SOURCE MATERIAL: Begin

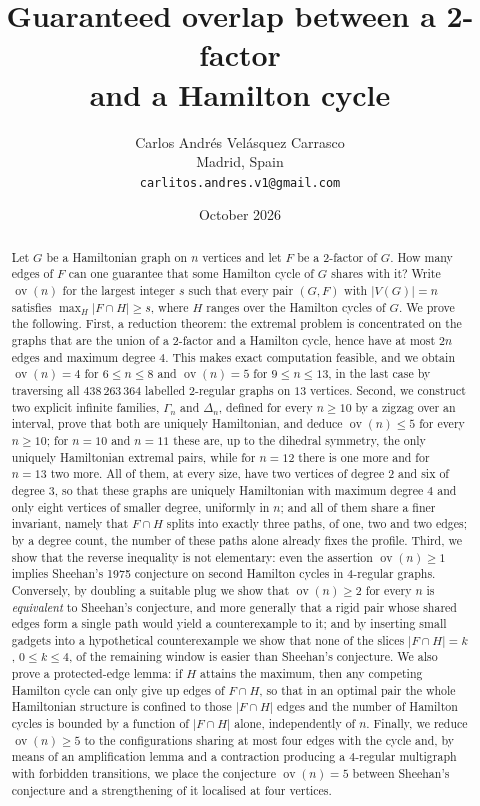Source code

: \documentclass[11pt,a4paper]{article}
\title{Guaranteed overlap between a 2-factor\\ and a Hamilton cycle}
\author{Carlos Andrés Velásquez Carrasco\\ \small Madrid, Spain\\ \small\texttt{carlitos.andres.v1@gmail.com}}
\date{October 2026}
\theoremstyle{definition}
\theoremstyle{remark}
\newcommand{\ov}{\operatorname{ov}}
\begin{document}
\maketitle

\begin{abstract}
Let $G$ be a Hamiltonian graph on $n$ vertices and let $F$ be a 2-factor of $G$. How many edges of $F$ can one guarantee that some Hamilton cycle of $G$ shares with it? Write $\ov(n)$ for the largest integer $s$ such that every pair $(G,F)$ with $|V(G)|=n$ satisfies $\max_H|F\cap H|\ge s$, where $H$ ranges over the Hamilton cycles of $G$. We prove the following. First, a reduction theorem: the extremal problem is concentrated on the graphs that are the union of a 2-factor and a Hamilton cycle, hence have at most $2n$ edges and maximum degree $4$. This makes exact computation feasible, and we obtain $\ov(n)=4$ for $6\le n\le8$ and $\ov(n)=5$ for $9\le n\le13$, in the last case by traversing all $438\,263\,364$ labelled $2$-regular graphs on $13$ vertices. Second, we construct two explicit infinite families, $\Gamma_n$ and $\Delta_n$, defined for every $n\ge10$ by a zigzag over an interval, prove that both are uniquely Hamiltonian, and deduce $\ov(n)\le5$ for every $n\ge10$; for $n=10$ and $n=11$ these are, up to the dihedral symmetry, the only uniquely Hamiltonian extremal pairs, while for $n=12$ there is one more and for $n=13$ two more. All of them, at every size, have two vertices of degree $2$ and six of degree $3$, so that these graphs are uniquely Hamiltonian with maximum degree $4$ and only eight vertices of smaller degree, uniformly in $n$; and all of them share a finer invariant, namely that $F\cap H$ splits into exactly three paths, of one, two and two edges; by a degree count, the number of these paths alone already fixes the profile. Third, we show that the reverse inequality is not elementary: even the assertion $\ov(n)\ge1$ implies Sheehan's 1975 conjecture on second Hamilton cycles in $4$-regular graphs. Conversely, by doubling a suitable plug we show that $\ov(n)\ge2$ for every $n$ is \emph{equivalent} to Sheehan's conjecture, and more generally that a rigid pair whose shared edges form a single path would yield a counterexample to it; and by inserting small gadgets into a hypothetical counterexample we show that none of the slices $|F\cap H|=k$, $0\le k\le4$, of the remaining window is easier than Sheehan's conjecture. We also prove a protected-edge lemma: if $H$ attains the maximum, then any competing Hamilton cycle can only give up edges of $F\cap H$, so that in an optimal pair the whole Hamiltonian structure is confined to those $|F\cap H|$ edges and the number of Hamilton cycles is bounded by a function of $|F\cap H|$ alone, independently of $n$. Finally, we reduce $\ov(n)\ge5$ to the configurations sharing at most four edges with the cycle and, by means of an amplification lemma and a contraction producing a $4$-regular multigraph with forbidden transitions, we place the conjecture $\ov(n)=5$ between Sheehan's conjecture and a strengthening of it localised at four vertices.
\end{abstract}
\end{document}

SOURCE MATERIAL: End

(TASK DETAILS):
Transcribe the data verbatim. No picture belongs in the result.

(ANSWER BOX):
Source code

: \documentclass[11pt,a4paper]{article}
\title{Guaranteed overlap between a 2-factor\\ and a Hamilton cycle}
\author{Carlos Andrés Velásquez Carrasco\\ \small Madrid, Spain\\ \small\texttt{carlitos.andres.v1@gmail.com}}
\date{October 2026}
\theoremstyle{definition}
\theoremstyle{remark}
\newcommand{\ov}{\operatorname{ov}}
\begin{document}
\maketitle

\begin{abstract}
Let $G$ be a Hamiltonian graph on $n$ vertices and let $F$ be a 2-factor of $G$. How many edges of $F$ can one guarantee that some Hamilton cycle of $G$ shares with it? Write $\ov(n)$ for the largest integer $s$ such that every pair $(G,F)$ with $|V(G)|=n$ satisfies $\max_H|F\cap H|\ge s$, where $H$ ranges over the Hamilton cycles of $G$. We prove the following. First, a reduction theorem: the extremal problem is concentrated on the graphs that are the union of a 2-factor and a Hamilton cycle, hence have at most $2n$ edges and maximum degree $4$. This makes exact computation feasible, and we obtain $\ov(n)=4$ for $6\le n\le8$ and $\ov(n)=5$ for $9\le n\le13$, in the last case by traversing all $438\,263\,364$ labelled $2$-regular graphs on $13$ vertices. Second, we construct two explicit infinite families, $\Gamma_n$ and $\Delta_n$, defined for every $n\ge10$ by a zigzag over an interval, prove that both are uniquely Hamiltonian, and deduce $\ov(n)\le5$ for every $n\ge10$; for $n=10$ and $n=11$ these are, up to the dihedral symmetry, the only uniquely Hamiltonian extremal pairs, while for $n=12$ there is one more and for $n=13$ two more. All of them, at every size, have two vertices of degree $2$ and six of degree $3$, so that these graphs are uniquely Hamiltonian with maximum degree $4$ and only eight vertices of smaller degree, uniformly in $n$; and all of them share a finer invariant, namely that $F\cap H$ splits into exactly three paths, of one, two and two edges; by a degree count, the number of these paths alone already fixes the profile. Third, we show that the reverse inequality is not elementary: even the assertion $\ov(n)\ge1$ implies Sheehan's 1975 conjecture on second Hamilton cycles in $4$-regular graphs. Conversely, by doubling a suitable plug we show that $\ov(n)\ge2$ for every $n$ is \emph{equivalent} to Sheehan's conjecture, and more generally that a rigid pair whose shared edges form a single path would yield a counterexample to it; and by inserting small gadgets into a hypothetical counterexample we show that none of the slices $|F\cap H|=k$, $0\le k\le4$, of the remaining window is easier than Sheehan's conjecture. We also prove a protected-edge lemma: if $H$ attains the maximum, then any competing Hamilton cycle can only give up edges of $F\cap H$, so that in an optimal pair the whole Hamiltonian structure is confined to those $|F\cap H|$ edges and the number of Hamilton cycles is bounded by a function of $|F\cap H|$ alone, independently of $n$. Finally, we reduce $\ov(n)\ge5$ to the configurations sharing at most four edges with the cycle and, by means of an amplification lemma and a contraction producing a $4$-regular multigraph with forbidden transitions, we place the conjecture $\ov(n)=5$ between Sheehan's conjecture and a strengthening of it localised at four vertices.
\end{abstract}
\end{document}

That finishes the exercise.